> _To do_
In the listing below, print exactly the lines between the line holding "The energy efficiency of the propellant in low" and the line holding "This result should", inclusive, and no more.

> _Records for processing_
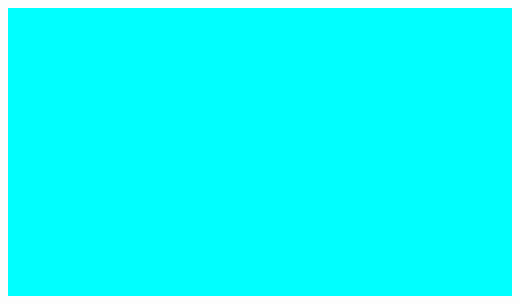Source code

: \documentclass{article}
\begin{document}
\includegraphics[width=1\textwidth]{media/image14.png}
\end{document}
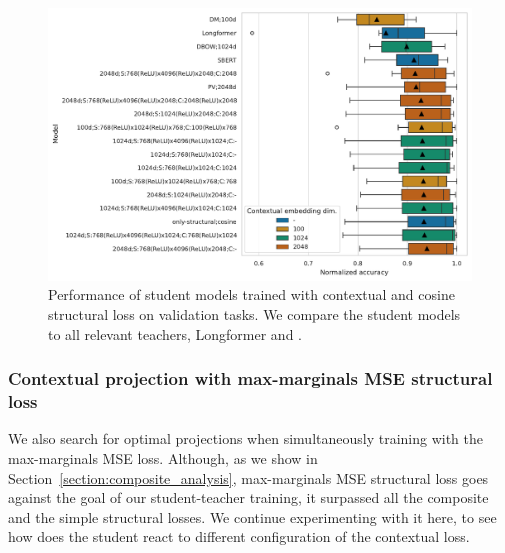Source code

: \begin{figure}

  \includegraphics[width=\textwidth]{img/projections_contextual_cos.pdf}

  \caption{Performance of student models trained with contextual and cosine
  structural loss on validation tasks. We compare the student models to all
  relevant teachers, Longformer and .}

  \label{fig:cos_projections_contextual}

\end{figure}

\subsubsection{Contextual projection with max-marginals MSE structural
loss}\label{section:projections_mm_mse}

We also search for optimal projections when simultaneously training with the
max-marginals MSE loss. Although, as we show in
Section~\ref{section:composite_analysis}, max-marginals MSE structural loss
goes against the goal of our student-teacher training, it surpassed all the
composite and the simple structural losses. We continue experimenting with it
here, to see how does the student react to different configuration of the contextual loss.

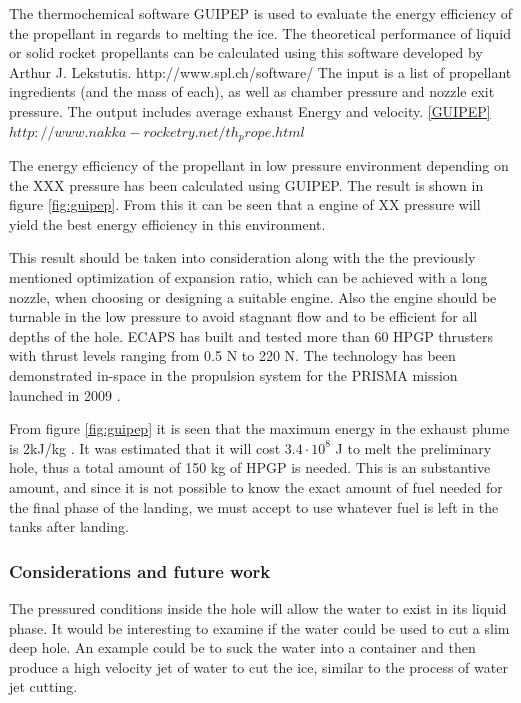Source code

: The thermochemical software GUIPEP is used to evaluate the energy efficiency of the propellant in regards to melting the ice. The theoretical performance of liquid or solid rocket propellants can be calculated using this software developed by Arthur J. Lekstutis. http://www.spl.ch/software/ The input is a list of propellant ingredients (and the mass of each), as well as chamber pressure and nozzle exit pressure. The output includes average exhaust Energy and velocity. \ref{GUIPEP} $http://www.nakka-rocketry.net/th_prope.html$

The energy efficiency of the propellant in low pressure environment depending on the XXX pressure has been calculated using GUIPEP. The result is shown in figure \ref{fig:guipep}. From this it can be seen that a engine of XX pressure will yield the best energy efficiency in this environment. 

This result should be taken into consideration along with the the previously mentioned optimization of expansion ratio, which can be achieved with a long nozzle, when choosing or designing a suitable engine. Also the engine should be turnable in the low pressure to avoid stagnant flow and to be efficient for all depths of the hole. ECAPS has built and tested more than 60 HPGP thrusters with thrust levels ranging from 0.5 N to 220 N. The technology has been demonstrated in-space in the propulsion system for the PRISMA mission launched in 2009 \cite{Walter_2014}.

From figure \ref{fig:guipep} it is seen that the maximum energy in the exhaust plume is 2kJ/kg . It was estimated that it will cost $3.4 \cdot 10^8$ J to melt the preliminary hole, thus a total amount of 150 kg of HPGP is needed. This is an substantive amount, and since it is not possible to know the exact amount of fuel needed for the final phase of the landing, we must accept to use whatever fuel is left in the tanks after landing. 

\subsubsection{Considerations and future work}


The pressured conditions inside the hole will allow the water to exist in its liquid phase. It would be interesting to examine if the water could be used to cut a slim deep hole. An example could be to suck the water into a container and then produce a high velocity jet of water to cut the ice, similar to the process of water jet cutting.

> _Output of the exercise_
The energy efficiency of the propellant in low pressure environment depending on the XXX pressure has been calculated using GUIPEP. The result is shown in figure \ref{fig:guipep}. From this it can be seen that a engine of XX pressure will yield the best energy efficiency in this environment. 

This result should be taken into consideration along with the the previously mentioned optimization of expansion ratio, which can be achieved with a long nozzle, when choosing or designing a suitable engine. Also the engine should be turnable in the low pressure to avoid stagnant flow and to be efficient for all depths of the hole. ECAPS has built and tested more than 60 HPGP thrusters with thrust levels ranging from 0.5 N to 220 N. The technology has been demonstrated in-space in the propulsion system for the PRISMA mission launched in 2009 \cite{Walter_2014}.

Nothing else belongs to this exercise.